2. Grace Period in Patent Law

Currently, the European Patent Convention (EPC) and Member States' patent laws do not offer a general grace period, except in specific situations in which a grace period is provided. Disclosure of an invention is not taken into account if it occurred less than six months before the filing of a patent application and if:

(1) a third person has disclosed the invention in an abusive way that obviously harms the applicants' interests;

(2) the applicant has displayed the invention at an official international exhibition falling within the terms of the Convention on international exhibitions .

In these cases, the filing of a patent application within the grace period is only possible if the applicant states, when filing the patent application, that the invention has been so displayed and, at the same time, files a supporting certificate. When calculating the six-month grace period, the date of the actual filing of the European patent application is relevant. Only where the priority date of an earlier national or international application for the same invention can be claimed (within a 12-month period after the earlier filing), is a patent application still possible.

Some countries, such as Spain and Portugal, which are Member States of the EPC, have a special regulation on grace period. The Spanish patent law offers a grace period for tests carried out by the applicant or by his legal predecessor provided that they do not imply using the invention or offering it for sale, and that they were carried out during the six months preceding the filing of the application. Under Portuguese patent law, the novelty of an invention shall not be eliminated by communications made before scientific societies or professional technical associations or for the purpose of Portuguese or international competitions or exhibitions if the patent application is filed in Portugal within 12 months. Furthermore, the grace period for abusive disclosures does not have any time limit.

It is important to mention that a grace period is traditionally recognised in the USA, where the "first-to-invent" patent system operates. Also other countries outside Europe, like Japan and Canada, include a general grace period in their patent laws. Chinese Patent Law offers a specific sixth-month grace period for inventions that have been disclosed in an obviously abusive way or disclosed at a prescribed academic or technological meeting or at an international exhibition.

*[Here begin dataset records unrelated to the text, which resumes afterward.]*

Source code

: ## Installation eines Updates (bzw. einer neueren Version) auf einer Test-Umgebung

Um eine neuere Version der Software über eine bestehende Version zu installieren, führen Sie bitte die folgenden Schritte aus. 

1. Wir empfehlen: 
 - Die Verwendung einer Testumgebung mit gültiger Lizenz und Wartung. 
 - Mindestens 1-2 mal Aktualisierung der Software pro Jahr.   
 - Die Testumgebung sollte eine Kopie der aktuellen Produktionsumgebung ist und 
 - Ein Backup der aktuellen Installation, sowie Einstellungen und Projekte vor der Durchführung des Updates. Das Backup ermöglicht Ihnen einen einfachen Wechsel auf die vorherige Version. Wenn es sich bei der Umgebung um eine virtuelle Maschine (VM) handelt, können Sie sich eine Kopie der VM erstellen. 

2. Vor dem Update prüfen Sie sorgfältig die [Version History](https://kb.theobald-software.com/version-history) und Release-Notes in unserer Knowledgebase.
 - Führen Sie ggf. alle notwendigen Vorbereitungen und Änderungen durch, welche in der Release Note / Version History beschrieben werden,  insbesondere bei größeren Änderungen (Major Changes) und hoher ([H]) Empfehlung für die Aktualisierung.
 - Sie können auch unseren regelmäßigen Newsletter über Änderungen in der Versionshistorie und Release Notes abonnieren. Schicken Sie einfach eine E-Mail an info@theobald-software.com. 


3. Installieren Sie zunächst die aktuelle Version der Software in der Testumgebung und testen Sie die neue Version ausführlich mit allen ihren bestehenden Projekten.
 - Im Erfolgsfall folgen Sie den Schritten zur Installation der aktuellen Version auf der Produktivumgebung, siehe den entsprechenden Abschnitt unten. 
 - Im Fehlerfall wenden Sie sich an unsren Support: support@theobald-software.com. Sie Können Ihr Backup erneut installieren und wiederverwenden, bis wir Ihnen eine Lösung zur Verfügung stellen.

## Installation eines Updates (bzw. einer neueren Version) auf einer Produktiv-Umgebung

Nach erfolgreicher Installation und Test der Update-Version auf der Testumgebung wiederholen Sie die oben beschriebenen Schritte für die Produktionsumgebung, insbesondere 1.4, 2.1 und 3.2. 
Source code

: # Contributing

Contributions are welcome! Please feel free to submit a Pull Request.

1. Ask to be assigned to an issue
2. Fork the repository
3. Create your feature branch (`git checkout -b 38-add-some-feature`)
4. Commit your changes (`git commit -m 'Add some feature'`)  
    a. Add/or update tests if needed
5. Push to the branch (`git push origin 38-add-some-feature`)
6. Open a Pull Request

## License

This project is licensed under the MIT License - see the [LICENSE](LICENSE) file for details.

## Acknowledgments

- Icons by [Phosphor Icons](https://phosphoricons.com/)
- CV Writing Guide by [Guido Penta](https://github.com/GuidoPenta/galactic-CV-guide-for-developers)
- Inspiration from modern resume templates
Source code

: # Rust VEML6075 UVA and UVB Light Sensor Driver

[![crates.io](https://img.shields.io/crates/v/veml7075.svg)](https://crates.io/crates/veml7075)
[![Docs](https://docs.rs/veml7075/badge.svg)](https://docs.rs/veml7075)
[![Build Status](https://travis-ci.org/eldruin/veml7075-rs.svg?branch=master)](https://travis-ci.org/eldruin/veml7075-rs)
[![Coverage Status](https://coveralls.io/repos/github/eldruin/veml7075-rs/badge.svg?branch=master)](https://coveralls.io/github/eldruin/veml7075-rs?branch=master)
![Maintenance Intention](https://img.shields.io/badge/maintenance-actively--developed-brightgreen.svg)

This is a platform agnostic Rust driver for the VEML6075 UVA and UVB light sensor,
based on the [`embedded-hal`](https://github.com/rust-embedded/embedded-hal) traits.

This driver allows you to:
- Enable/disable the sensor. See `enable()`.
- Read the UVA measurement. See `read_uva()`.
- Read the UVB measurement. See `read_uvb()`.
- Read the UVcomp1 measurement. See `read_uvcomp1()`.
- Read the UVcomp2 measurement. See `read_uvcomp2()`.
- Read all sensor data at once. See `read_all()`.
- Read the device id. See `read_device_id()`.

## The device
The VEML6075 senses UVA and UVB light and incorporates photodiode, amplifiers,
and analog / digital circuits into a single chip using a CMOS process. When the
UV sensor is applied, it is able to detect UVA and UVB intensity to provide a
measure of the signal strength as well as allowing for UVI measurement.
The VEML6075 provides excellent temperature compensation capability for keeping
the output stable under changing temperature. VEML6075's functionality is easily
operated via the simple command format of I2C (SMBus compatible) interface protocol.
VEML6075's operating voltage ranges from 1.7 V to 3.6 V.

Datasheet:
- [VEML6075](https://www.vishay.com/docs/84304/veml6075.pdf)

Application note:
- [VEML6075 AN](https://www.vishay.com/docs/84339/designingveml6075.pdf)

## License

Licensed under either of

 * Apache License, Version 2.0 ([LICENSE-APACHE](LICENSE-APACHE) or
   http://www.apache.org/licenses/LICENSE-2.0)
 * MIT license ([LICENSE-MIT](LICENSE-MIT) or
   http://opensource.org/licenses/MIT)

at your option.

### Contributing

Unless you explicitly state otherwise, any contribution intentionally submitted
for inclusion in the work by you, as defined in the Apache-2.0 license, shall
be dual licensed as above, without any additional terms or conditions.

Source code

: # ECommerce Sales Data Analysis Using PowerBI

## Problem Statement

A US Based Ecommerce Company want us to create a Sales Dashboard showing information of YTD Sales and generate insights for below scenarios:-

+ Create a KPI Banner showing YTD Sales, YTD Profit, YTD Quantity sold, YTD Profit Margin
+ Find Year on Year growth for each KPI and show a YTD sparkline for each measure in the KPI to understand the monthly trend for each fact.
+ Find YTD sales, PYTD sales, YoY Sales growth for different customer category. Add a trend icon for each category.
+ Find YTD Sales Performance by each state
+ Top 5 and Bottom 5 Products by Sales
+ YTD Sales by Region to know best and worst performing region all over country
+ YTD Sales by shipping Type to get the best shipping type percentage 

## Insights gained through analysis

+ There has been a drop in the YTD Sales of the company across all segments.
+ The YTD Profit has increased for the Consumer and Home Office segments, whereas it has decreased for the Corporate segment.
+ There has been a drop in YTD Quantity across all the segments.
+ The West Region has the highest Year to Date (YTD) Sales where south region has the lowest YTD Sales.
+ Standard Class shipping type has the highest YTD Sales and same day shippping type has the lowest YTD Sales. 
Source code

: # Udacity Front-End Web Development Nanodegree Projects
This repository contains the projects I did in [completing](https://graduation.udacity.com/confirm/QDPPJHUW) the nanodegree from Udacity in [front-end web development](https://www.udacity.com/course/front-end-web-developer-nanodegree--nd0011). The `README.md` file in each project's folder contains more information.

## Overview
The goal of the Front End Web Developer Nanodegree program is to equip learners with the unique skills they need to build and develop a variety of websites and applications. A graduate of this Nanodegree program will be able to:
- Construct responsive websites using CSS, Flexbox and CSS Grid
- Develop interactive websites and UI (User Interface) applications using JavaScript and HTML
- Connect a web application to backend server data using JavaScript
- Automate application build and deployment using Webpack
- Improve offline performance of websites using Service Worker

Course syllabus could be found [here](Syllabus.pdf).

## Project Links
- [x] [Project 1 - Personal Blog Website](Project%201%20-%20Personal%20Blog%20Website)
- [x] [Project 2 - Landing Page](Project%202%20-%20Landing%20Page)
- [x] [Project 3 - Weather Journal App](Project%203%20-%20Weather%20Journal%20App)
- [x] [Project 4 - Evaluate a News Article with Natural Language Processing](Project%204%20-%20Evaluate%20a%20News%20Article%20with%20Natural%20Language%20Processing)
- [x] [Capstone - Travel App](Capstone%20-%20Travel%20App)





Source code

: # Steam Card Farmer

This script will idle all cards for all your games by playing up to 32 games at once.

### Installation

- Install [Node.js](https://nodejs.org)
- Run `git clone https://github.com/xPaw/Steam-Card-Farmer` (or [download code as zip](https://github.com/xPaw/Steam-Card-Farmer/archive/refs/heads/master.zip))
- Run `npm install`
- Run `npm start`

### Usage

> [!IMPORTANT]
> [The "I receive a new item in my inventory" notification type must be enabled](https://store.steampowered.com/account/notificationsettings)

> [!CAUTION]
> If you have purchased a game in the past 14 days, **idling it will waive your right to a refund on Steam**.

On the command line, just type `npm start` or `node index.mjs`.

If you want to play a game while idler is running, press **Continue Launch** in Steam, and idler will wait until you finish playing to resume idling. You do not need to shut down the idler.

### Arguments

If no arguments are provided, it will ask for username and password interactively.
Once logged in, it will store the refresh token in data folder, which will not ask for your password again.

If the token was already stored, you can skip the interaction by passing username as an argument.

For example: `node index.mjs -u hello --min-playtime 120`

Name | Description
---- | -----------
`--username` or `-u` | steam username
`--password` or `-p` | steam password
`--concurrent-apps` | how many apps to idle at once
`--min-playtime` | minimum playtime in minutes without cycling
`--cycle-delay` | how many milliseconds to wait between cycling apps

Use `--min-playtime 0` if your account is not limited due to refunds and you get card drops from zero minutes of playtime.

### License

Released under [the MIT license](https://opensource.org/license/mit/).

3. Grace Period in Design Law

In order to be protected under a Community design law a design must be new and have individual character. It is considered new if no identical design has been made available to the public before the unregistered Community design is first disclosed, or before the filing or priority date. Designs are deemed to be identical if their features differ only in immaterial details. A design can be made publicly available by entering it into the channels of commerce, publishing the design, or exhibiting the design so that it becomes known in the normal course of business to the circles specialising in the sector concerned and operating within the Community. However, thanks to the grace period provided by Community legislation, a designer (or his successor in title) can apply for protection up to a year after the first disclosure of a design without his own disclosures counting against the registration. All disclosures made by third parties throuhg an abuse of the relationship with the designer are also excluded from the assessment of novelty of the design. This grace period makes it possible for the designer or his successor in title to test the products embodying the design in the marketplace before deciding whether the protection resulting from a registered Community design is desirable. Due to harmonisation of the Community design law through Directive 98/71/EC, all the EU countries should have the same grace period regulation in their national design law regulation.


4. Grace Period in Utility Model Law

Some countries which provide protection of utility models do not provide a grace period (e.g. Poland). Other countries (e.g. Germany, Austria, the Czech Republic and Hungary) provide for a general six-month grace period to file a utility model after the disclosure of an invention.